Musik
14.06. | Album der Woche
Vince Freeman • Scars, Ghosts & Glory
KineticFoto: Chris Boulton
Zurückgespult
Mit sehr langem Anlauf veröffentlicht der englische Pop-Singer-Songwriter Vince Freeman im biblischen Alter sein Debütalbum »Scars, Ghosts & Glory«.
Vince Freeman, leben Sie noch in London?
Nein, ich wohne mit meiner Familie wieder in Cheltenham, dem Ort, an dem ich großwurde. Ich liebe dieses Städtchen. Wir haben drei Kinder, für die ist es hier einfach entspannter. Cheltenham ist exakt so, wie man sich das typische England vorstellt, außerdem liegt es im Herzen der Cotswolds, einer wirklich wunderschönen Landschaft. Das Lebenstempo hier ist gemächlicher, nicht so stressig wie in London.
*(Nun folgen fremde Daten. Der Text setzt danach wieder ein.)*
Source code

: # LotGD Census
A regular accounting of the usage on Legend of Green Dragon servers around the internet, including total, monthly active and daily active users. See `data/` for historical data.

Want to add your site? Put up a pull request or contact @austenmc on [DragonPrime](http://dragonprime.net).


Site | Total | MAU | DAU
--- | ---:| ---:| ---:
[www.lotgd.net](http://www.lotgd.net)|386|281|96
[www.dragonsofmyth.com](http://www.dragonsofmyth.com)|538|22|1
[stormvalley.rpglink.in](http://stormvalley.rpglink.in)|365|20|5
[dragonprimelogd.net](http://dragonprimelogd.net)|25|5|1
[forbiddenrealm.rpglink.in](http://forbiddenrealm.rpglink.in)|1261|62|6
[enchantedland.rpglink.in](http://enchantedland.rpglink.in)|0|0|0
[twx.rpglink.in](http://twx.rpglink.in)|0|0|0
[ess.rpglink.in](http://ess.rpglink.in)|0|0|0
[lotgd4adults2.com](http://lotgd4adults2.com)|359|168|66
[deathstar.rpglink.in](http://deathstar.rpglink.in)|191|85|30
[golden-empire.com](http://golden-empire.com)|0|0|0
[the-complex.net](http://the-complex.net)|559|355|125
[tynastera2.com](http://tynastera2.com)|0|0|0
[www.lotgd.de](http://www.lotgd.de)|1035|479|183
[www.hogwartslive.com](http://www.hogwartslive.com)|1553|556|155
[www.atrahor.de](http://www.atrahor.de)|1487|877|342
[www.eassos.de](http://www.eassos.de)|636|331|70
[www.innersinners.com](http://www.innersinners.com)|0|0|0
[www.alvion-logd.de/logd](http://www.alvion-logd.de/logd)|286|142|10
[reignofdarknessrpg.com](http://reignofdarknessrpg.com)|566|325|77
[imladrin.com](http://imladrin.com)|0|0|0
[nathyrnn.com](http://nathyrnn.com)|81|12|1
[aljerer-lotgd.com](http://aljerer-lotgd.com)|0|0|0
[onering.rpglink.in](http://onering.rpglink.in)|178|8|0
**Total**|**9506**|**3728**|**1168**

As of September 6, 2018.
Wobei sich Ihr eigenes Lebenstempo gerade rasant beschleunigt.
Ich wache jeden Morgen auf und bin überglücklich und dankbar. 25 Jahre lang habe ich versucht, einen Fuß in die Tür zu bekommen, habe bis zu 300 Shows im Jahr gespielt, trat 2009 in der ersten Staffel von »The Voice« auf, doch ich kam einfach nicht vom Fleck. Als ich fast schon aufgegeben hatte und während Corona mit einem mobilen Kaffeestand unterwegs war, geschah das Wunder.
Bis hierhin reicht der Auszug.